Com o objetivo de pesquisar e estudar sobre a realidade feminina e tornar a sociedade mais respeitosa e igualitária, o governo de Brasília lançou hoje, no Palácio do Buriti, o Observatório Distrital de Gênero. A plataforma está disponível no portal da Secretaria Adjunta de Políticas para as Mulheres, Igualdade Racial e Direitos Humanos.

Na cerimônia, também foi assinado o protocolo de intenções entre o governo de Brasília e o Ministério Público do Distrito Federal e Territórios para que seja destinada parte das vagas terceirizadas do órgão a mulheres vítimas de violência doméstica e familiar. A Portaria nº 45, de 6 de março de 2018, que cria o grupo de trabalho responsável por elaborar a proposta de regulamentação do Banco de Empregos para Mulheres Vítimas de Violência Doméstica e Familiar, está publicada no Diário Oficial do DF desta quinta-feira. A iniciativa integra a Lei nº 6.022, de 14 de dezembro de 2017, de autoria da deputada Sandra Faraj, que trata da criação de um banco de empregos específico para esse público.

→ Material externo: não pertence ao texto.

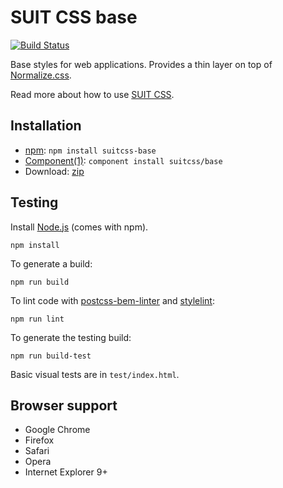 # SUIT CSS base

[![Build Status](https://travis-ci.org/suitcss/base.svg?branch=master)](https://travis-ci.org/suitcss/base)

Base styles for web applications. Provides a thin layer on top of
[Normalize.css](http://necolas.github.io/normalize.css/).

Read more about how to use [SUIT CSS](https://github.com/suitcss/suit).

## Installation

* [npm](https://www.npmjs.com/): `npm install suitcss-base`
* [Component(1)](http://github.com/component/component): `component install suitcss/base`
* Download: [zip](https://github.com/suitcss/base/releases/latest)

## Testing

Install [Node.js](https://nodejs.org/) (comes with npm).

```
npm install
```

To generate a build:

```
npm run build
```

To lint code with [postcss-bem-linter](https://github.com/postcss/postcss-bem-linter) and [stylelint](https://stylelint.io/):

```
npm run lint
```

To generate the testing build:

```
npm run build-test
```

Basic visual tests are in `test/index.html`.

## Browser support

* Google Chrome
* Firefox
* Safari
* Opera
* Internet Explorer 9+

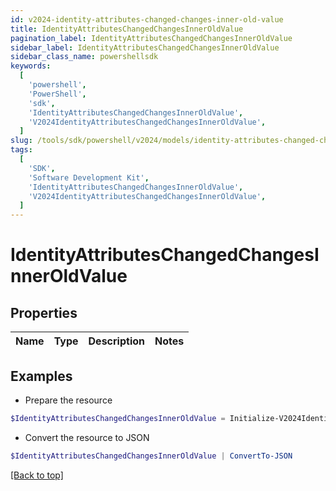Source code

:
 ```yaml
---
id: v2024-identity-attributes-changed-changes-inner-old-value
title: IdentityAttributesChangedChangesInnerOldValue
pagination_label: IdentityAttributesChangedChangesInnerOldValue
sidebar_label: IdentityAttributesChangedChangesInnerOldValue
sidebar_class_name: powershellsdk
keywords:
  [
    'powershell',
    'PowerShell',
    'sdk',
    'IdentityAttributesChangedChangesInnerOldValue',
    'V2024IdentityAttributesChangedChangesInnerOldValue',
  ]
slug: /tools/sdk/powershell/v2024/models/identity-attributes-changed-changes-inner-old-value
tags:
  [
    'SDK',
    'Software Development Kit',
    'IdentityAttributesChangedChangesInnerOldValue',
    'V2024IdentityAttributesChangedChangesInnerOldValue',
  ]
---
```


# IdentityAttributesChangedChangesInnerOldValue

## Properties

| Name | Type | Description | Notes |
| ---- | ---- | ----------- | ----- |

## Examples

- Prepare the resource

```powershell
$IdentityAttributesChangedChangesInnerOldValue = Initialize-V2024IdentityAttributesChangedChangesInnerOldValue
```

- Convert the resource to JSON

```powershell
$IdentityAttributesChangedChangesInnerOldValue | ConvertTo-JSON
```

[[Back to top]](#)
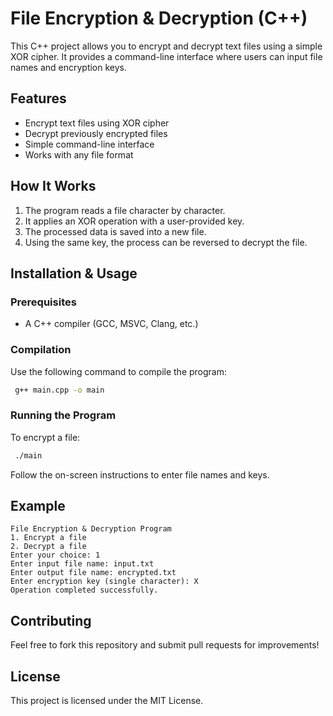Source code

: # File Encryption & Decryption (C++)

This C++ project allows you to encrypt and decrypt text files using a simple XOR cipher. It provides a command-line interface where users can input file names and encryption keys.

## Features
- Encrypt text files using XOR cipher
- Decrypt previously encrypted files
- Simple command-line interface
- Works with any file format

## How It Works
1. The program reads a file character by character.
2. It applies an XOR operation with a user-provided key.
3. The processed data is saved into a new file.
4. Using the same key, the process can be reversed to decrypt the file.

## Installation & Usage
### Prerequisites
- A C++ compiler (GCC, MSVC, Clang, etc.)

### Compilation
Use the following command to compile the program:
```sh
 g++ main.cpp -o main
```

### Running the Program
To encrypt a file:
```sh
 ./main
```
Follow the on-screen instructions to enter file names and keys.

## Example
```
File Encryption & Decryption Program
1. Encrypt a file
2. Decrypt a file
Enter your choice: 1
Enter input file name: input.txt
Enter output file name: encrypted.txt
Enter encryption key (single character): X
Operation completed successfully.
```

## Contributing
Feel free to fork this repository and submit pull requests for improvements!

## License
This project is licensed under the MIT License.

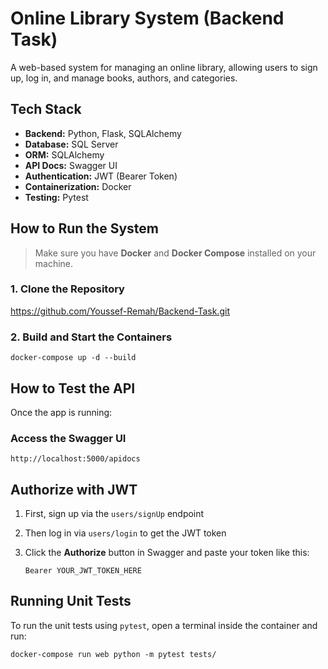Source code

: # Online Library System (Backend Task)

A web-based system for managing an online library, allowing users to sign up, log in, and manage books, authors, and categories.

## Tech Stack
- **Backend:** Python, Flask, SQLAlchemy
- **Database:** SQL Server
- **ORM:** SQLAlchemy
- **API Docs:** Swagger UI
- **Authentication:** JWT (Bearer Token)
- **Containerization:** Docker
- **Testing:** Pytest

## How to Run the System
> Make sure you have **Docker** and **Docker Compose** installed on your machine.
### 1. Clone the Repository
https://github.com/Youssef-Remah/Backend-Task.git

### 2. Build and Start the Containers
```
docker-compose up -d --build
```

## How to Test the API
Once the app is running:
### Access the Swagger UI
```
http://localhost:5000/apidocs
```

## Authorize with JWT
1. First, sign up via the `users/signUp` endpoint

2. Then log in via `users/login` to get the JWT token

3. Click the **Authorize** button in Swagger and paste your token like this:
      ```
      Bearer YOUR_JWT_TOKEN_HERE
      ```

## Running Unit Tests
To run the unit tests using `pytest`, open a terminal inside the container and run:
```
docker-compose run web python -m pytest tests/
```

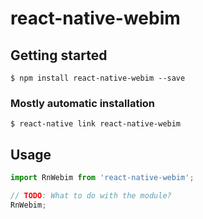 # react-native-webim

## Getting started

`$ npm install react-native-webim --save`

### Mostly automatic installation

`$ react-native link react-native-webim`

## Usage
```javascript
import RnWebim from 'react-native-webim';

// TODO: What to do with the module?
RnWebim;
```
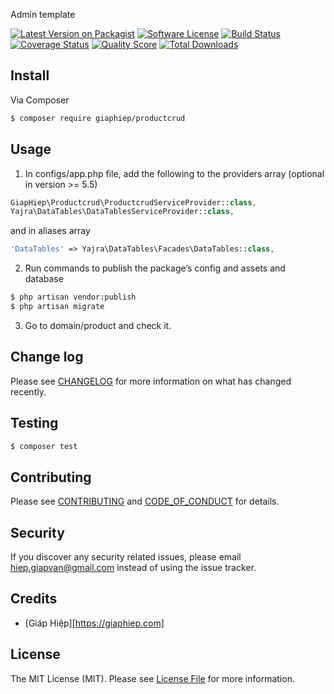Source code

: Admin template

[![Latest Version on Packagist][ico-version]][link-packagist]
[![Software License][ico-license]](LICENSE.md)
[![Build Status][ico-travis]][link-travis]
[![Coverage Status][ico-scrutinizer]][link-scrutinizer]
[![Quality Score][ico-code-quality]][link-code-quality]
[![Total Downloads][ico-downloads]][link-downloads]



## Install

Via Composer

``` bash
$ composer require giaphiep/productcrud
```

## Usage
1. In configs/app.php file, add the following to the providers array (optional in version >= 5.5)
``` php
GiapHiep\Productcrud\ProductcrudServiceProvider::class,
Yajra\DataTables\DataTablesServiceProvider::class,

```
and in aliases array
``` php
'DataTables' => Yajra\DataTables\Facades\DataTables::class,
```

2. Run commands to publish the package’s config and assets and database
``` bash
$ php artisan vendor:publish
$ php artisan migrate
```

3. Go to  domain/product and check it. 


## Change log

Please see [CHANGELOG](CHANGELOG.md) for more information on what has changed recently.

## Testing

``` bash
$ composer test
```

## Contributing

Please see [CONTRIBUTING](CONTRIBUTING.md) and [CODE_OF_CONDUCT](CODE_OF_CONDUCT.md) for details.

## Security

If you discover any security related issues, please email hiep.giapvan@gmail.com instead of using the issue tracker.

## Credits

- [Giáp Hiệp][https://giaphiep.com]

## License

The MIT License (MIT). Please see [License File](LICENSE.md) for more information.

[ico-version]: https://img.shields.io/packagist/v/giaphiep/productcrud.svg?style=flat-square
[ico-license]: https://img.shields.io/badge/license-MIT-brightgreen.svg?style=flat-square
[ico-travis]: https://img.shields.io/travis/giaphiep/productcrud/master.svg?style=flat-square
[ico-scrutinizer]: https://img.shields.io/scrutinizer/coverage/g/:vendor/:package_name.svg?style=flat-square
[ico-code-quality]: https://img.shields.io/scrutinizer/g/:vendor/:package_name.svg?style=flat-square
[ico-downloads]: https://img.shields.io/packagist/dt/giaphiep/productcrud.svg?style=flat-square

[link-packagist]: https://packagist.org/packages/giaphiep/productcrud
[link-travis]: https://travis-ci.org/giaphiep/productcrud
[link-scrutinizer]: https://scrutinizer-ci.com/g/giaphiep/productcrud/code-structure
[link-code-quality]: https://scrutinizer-ci.com/g/giaphiep/productcrud
[link-downloads]: https://packagist.org/packages/giaphiep/productcrud
[link-author]: https://github.com/giaphiep
[link-contributors]: ../../contributors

O governador de Brasília, Rodrigo Rollemberg, falou da importância da da mulher no equilíbrio familiar e profissional e enumerou as ações realizadas pelo seu governo para garantir a segurança e a cidadania das mulheres do DF. “Este é um momento de muita reflexão, mobilização e união para que possamos avançar na construção de uma sociedade mais igualitária e respeitosa”, disse Rollemberg.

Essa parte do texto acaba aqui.